■ Requirement
Note each line of the listing that contains the string "daftarMobil", and copy it.

====

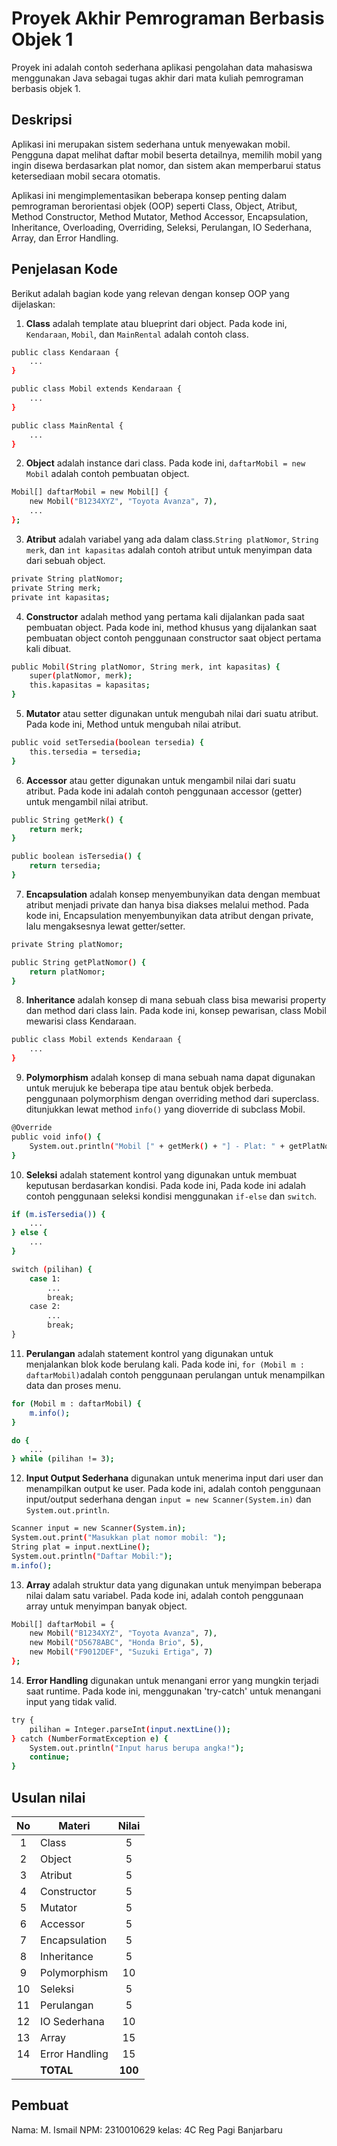 # Proyek Akhir Pemrograman Berbasis Objek 1

Proyek ini adalah contoh sederhana aplikasi pengolahan data mahasiswa menggunakan Java sebagai tugas akhir dari mata kuliah pemrograman berbasis objek 1.

## Deskripsi

Aplikasi ini merupakan sistem sederhana untuk menyewakan mobil. Pengguna dapat melihat daftar mobil beserta detailnya, memilih mobil yang ingin disewa berdasarkan plat nomor, dan sistem akan memperbarui status ketersediaan mobil secara otomatis.

Aplikasi ini mengimplementasikan beberapa konsep penting dalam pemrograman berorientasi objek (OOP) seperti Class, Object, Atribut, Method Constructor, Method Mutator, Method Accessor, Encapsulation, Inheritance, Overloading, Overriding, Seleksi, Perulangan, IO Sederhana, Array, dan Error Handling.

## Penjelasan Kode

Berikut adalah bagian kode yang relevan dengan konsep OOP yang dijelaskan:

1. **Class** adalah template atau blueprint dari object. Pada kode ini, `Kendaraan`, `Mobil`, dan `MainRental` adalah contoh class.

```bash
public class Kendaraan {
    ...
}

public class Mobil extends Kendaraan {
    ...
}

public class MainRental {
    ...
}
```

2. **Object** adalah instance dari class. Pada kode ini, `daftarMobil = new Mobil` adalah contoh pembuatan object.

```bash
Mobil[] daftarMobil = new Mobil[] {
    new Mobil("B1234XYZ", "Toyota Avanza", 7),
    ...
};
```

3. **Atribut** adalah variabel yang ada dalam class.`String platNomor`, `String merk`, dan `int kapasitas` adalah contoh atribut untuk menyimpan data dari sebuah object.

```bash
private String platNomor;
private String merk;
private int kapasitas;
```

4. **Constructor** adalah method yang pertama kali dijalankan pada saat pembuatan object. Pada kode ini, method khusus yang dijalankan saat pembuatan object contoh penggunaan constructor saat object pertama kali dibuat.

```bash
public Mobil(String platNomor, String merk, int kapasitas) {
    super(platNomor, merk);
    this.kapasitas = kapasitas;
}
```

5. **Mutator** atau setter digunakan untuk mengubah nilai dari suatu atribut. Pada kode ini, Method untuk mengubah nilai atribut.

```bash
public void setTersedia(boolean tersedia) {
    this.tersedia = tersedia;
}
```

6. **Accessor** atau getter digunakan untuk mengambil nilai dari suatu atribut. Pada kode ini adalah contoh penggunaan accessor (getter) untuk mengambil nilai atribut.

```bash
public String getMerk() {
    return merk;
}

public boolean isTersedia() {
    return tersedia;
}
```

7. **Encapsulation** adalah konsep menyembunyikan data dengan membuat atribut menjadi private dan hanya bisa diakses melalui method. Pada kode ini, Encapsulation menyembunyikan data atribut dengan private, lalu mengaksesnya lewat getter/setter.

```bash
private String platNomor;

public String getPlatNomor() {
    return platNomor;
}
```

8. **Inheritance** adalah konsep di mana sebuah class bisa mewarisi property dan method dari class lain. Pada kode ini, konsep pewarisan, class Mobil mewarisi class Kendaraan.

```bash
public class Mobil extends Kendaraan {
    ...
}
```

9. **Polymorphism** adalah konsep di mana sebuah nama dapat digunakan untuk merujuk ke beberapa tipe atau bentuk objek berbeda. penggunaan polymorphism dengan overriding method dari superclass. ditunjukkan lewat method `info()` yang dioverride di subclass Mobil.
```bash
@Override
public void info() {
    System.out.println("Mobil [" + getMerk() + "] - Plat: " + getPlatNomor() + ", Kapasitas: " + kapasitas + " org, Tersedia: " + isTersedia());
}
```

10. **Seleksi** adalah statement kontrol yang digunakan untuk membuat keputusan berdasarkan kondisi. Pada kode ini, Pada kode ini adalah contoh penggunaan seleksi kondisi menggunakan `if-else` dan `switch`.
```bash
if (m.isTersedia()) {
    ...
} else {
    ...
}

switch (pilihan) {
    case 1:
        ...
        break;
    case 2:
        ...
        break;
}
```

11. **Perulangan** adalah statement kontrol yang digunakan untuk menjalankan blok kode berulang kali. Pada kode ini, `for (Mobil m : daftarMobil)`adalah contoh penggunaan perulangan untuk menampilkan data dan proses menu.

```bash
for (Mobil m : daftarMobil) {
    m.info();
}

do {
    ...
} while (pilihan != 3);
```

12. **Input Output Sederhana** digunakan untuk menerima input dari user dan menampilkan output ke user. Pada kode ini, adalah contoh penggunaan input/output sederhana dengan `input = new Scanner(System.in)` dan `System.out.println`.

```bash
Scanner input = new Scanner(System.in);
System.out.print("Masukkan plat nomor mobil: ");
String plat = input.nextLine();
System.out.println("Daftar Mobil:");
m.info();
```

13. **Array** adalah struktur data yang digunakan untuk menyimpan beberapa nilai dalam satu variabel. Pada kode ini, adalah contoh penggunaan array untuk menyimpan banyak object.
```bash
Mobil[] daftarMobil = {
    new Mobil("B1234XYZ", "Toyota Avanza", 7),
    new Mobil("D5678ABC", "Honda Brio", 5),
    new Mobil("F9012DEF", "Suzuki Ertiga", 7)
};
```

14. **Error Handling** digunakan untuk menangani error yang mungkin terjadi saat runtime. Pada kode ini, menggunakan 'try-catch' untuk menangani input yang tidak valid.

```bash
try {
    pilihan = Integer.parseInt(input.nextLine());
} catch (NumberFormatException e) {
    System.out.println("Input harus berupa angka!");
    continue;
}
```

## Usulan nilai

| No  | Materi         |  Nilai  |
| :-: | -------------- | :-----: |
|  1  | Class          |    5    |
|  2  | Object         |    5    |
|  3  | Atribut        |    5    |
|  4  | Constructor    |    5    |
|  5  | Mutator        |    5    |
|  6  | Accessor       |    5    |
|  7  | Encapsulation  |    5    |
|  8  | Inheritance    |    5    |
|  9  | Polymorphism   |   10    |
| 10  | Seleksi        |    5    |
| 11  | Perulangan     |    5    |
| 12  | IO Sederhana   |   10    |
| 13  | Array          |   15    |
| 14  | Error Handling |   15    |
|     | **TOTAL**      | **100** |

## Pembuat

Nama: M. Ismail
NPM: 2310010629
kelas: 4C Reg Pagi Banjarbaru
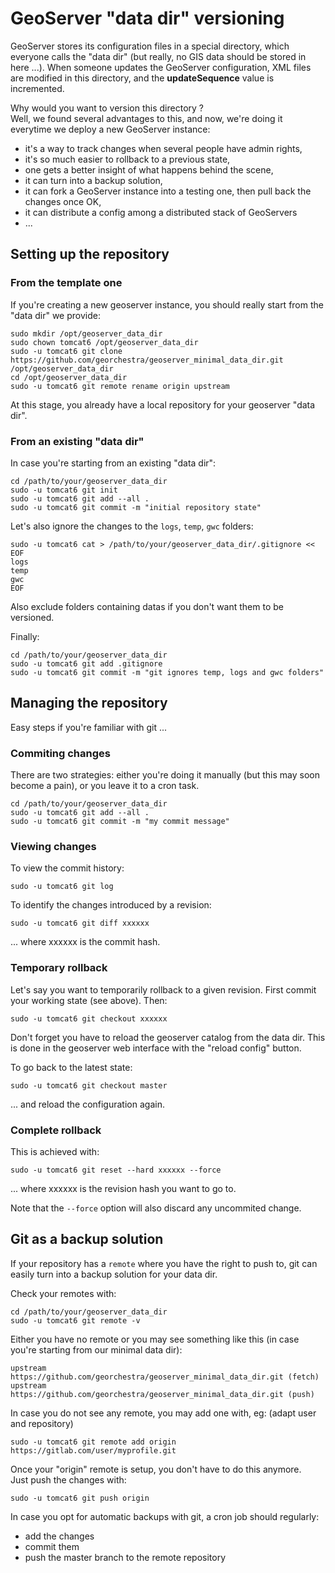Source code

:# GeoServer "data dir" versioning

GeoServer stores its configuration files in a special directory, which everyone calls the "data dir" (but really, no GIS data should be stored in here ...).
When someone updates the GeoServer configuration, XML files are modified in this directory, and the **updateSequence** value is incremented.

Why would you want to version this directory ?  
Well, we found several advantages to this, and now, we're doing it everytime we deploy a new GeoServer instance:
 * it's a way to track changes when several people have admin rights,
 * it's so much easier to rollback to a previous state,
 * one gets a better insight of what happens behind the scene,
 * it can turn into a backup solution,
 * it can fork a GeoServer instance into a testing one, then pull back the changes once OK,
 * it can distribute a config among a distributed stack of GeoServers
 * ...


## Setting up the repository

### From the template one 

If you're creating a new geoserver instance, you should really start from the "data dir" we provide:

```
sudo mkdir /opt/geoserver_data_dir
sudo chown tomcat6 /opt/geoserver_data_dir
sudo -u tomcat6 git clone https://github.com/georchestra/geoserver_minimal_data_dir.git /opt/geoserver_data_dir
cd /opt/geoserver_data_dir
sudo -u tomcat6 git remote rename origin upstream
```

At this stage, you already have a local repository for your geoserver "data dir".

### From an existing "data dir"

In case you're starting from an existing "data dir":
```
cd /path/to/your/geoserver_data_dir
sudo -u tomcat6 git init
sudo -u tomcat6 git add --all .
sudo -u tomcat6 git commit -m "initial repository state"
```

Let's also ignore the changes to the ```logs```, ```temp```, ```gwc``` folders:
```
sudo -u tomcat6 cat > /path/to/your/geoserver_data_dir/.gitignore << EOF
logs
temp
gwc
EOF
```
Also exclude folders containing datas if you don't want them to be versioned.

Finally:
```
cd /path/to/your/geoserver_data_dir
sudo -u tomcat6 git add .gitignore
sudo -u tomcat6 git commit -m "git ignores temp, logs and gwc folders"
```

## Managing the repository

Easy steps if you're familiar with git ...


### Commiting changes

There are two strategies: either you're doing it manually (but this may soon become a pain), or you leave it to a cron task.

```
cd /path/to/your/geoserver_data_dir
sudo -u tomcat6 git add --all .
sudo -u tomcat6 git commit -m "my commit message"
```

### Viewing changes

To view the commit history:
```
sudo -u tomcat6 git log
```

To identify the changes introduced by a revision:
```
sudo -u tomcat6 git diff xxxxxx
```
... where xxxxxx is the commit hash.


### Temporary rollback

Let's say you want to temporarily rollback to a given revision.
First commit your working state (see above). Then:
```
sudo -u tomcat6 git checkout xxxxxx
```
Don't forget you have to reload the geoserver catalog from the data dir.
This is done in the geoserver web interface with the "reload config" button.

To go back to the latest state:
```
sudo -u tomcat6 git checkout master
```
... and reload the configuration again.


### Complete rollback

This is achieved with:
```
sudo -u tomcat6 git reset --hard xxxxxx --force
```
... where xxxxxx is the revision hash you want to go to.

Note that the ```--force``` option will also discard any uncommited change.


## Git as a backup solution

If your repository has a ```remote``` where you have the right to push to, git can easily turn into a backup solution for your data dir.

Check your remotes with:
```
cd /path/to/your/geoserver_data_dir
sudo -u tomcat6 git remote -v
```

Either you have no remote or you may see something like this (in case you're starting from our minimal data dir):
```
upstream	https://github.com/georchestra/geoserver_minimal_data_dir.git (fetch)
upstream	https://github.com/georchestra/geoserver_minimal_data_dir.git (push)
```

In case you do not see any remote, you may add one with, eg: (adapt user and repository)
```
sudo -u tomcat6 git remote add origin https://gitlab.com/user/myprofile.git
```

Once your "origin" remote is setup, you don't have to do this anymore.  
Just push the changes with:
```
sudo -u tomcat6 git push origin
```

In case you opt for automatic backups with git, a cron job should regularly:
 - add the changes
 - commit them
 - push the master branch to the remote repository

====

■ Task solution
2. **Object** adalah instance dari class. Pada kode ini, `daftarMobil = new Mobil` adalah contoh pembuatan object.
Mobil[] daftarMobil = new Mobil[] {
11. **Perulangan** adalah statement kontrol yang digunakan untuk menjalankan blok kode berulang kali. Pada kode ini, `for (Mobil m : daftarMobil)`adalah contoh penggunaan perulangan untuk menampilkan data dan proses menu.
for (Mobil m : daftarMobil) {
Mobil[] daftarMobil = {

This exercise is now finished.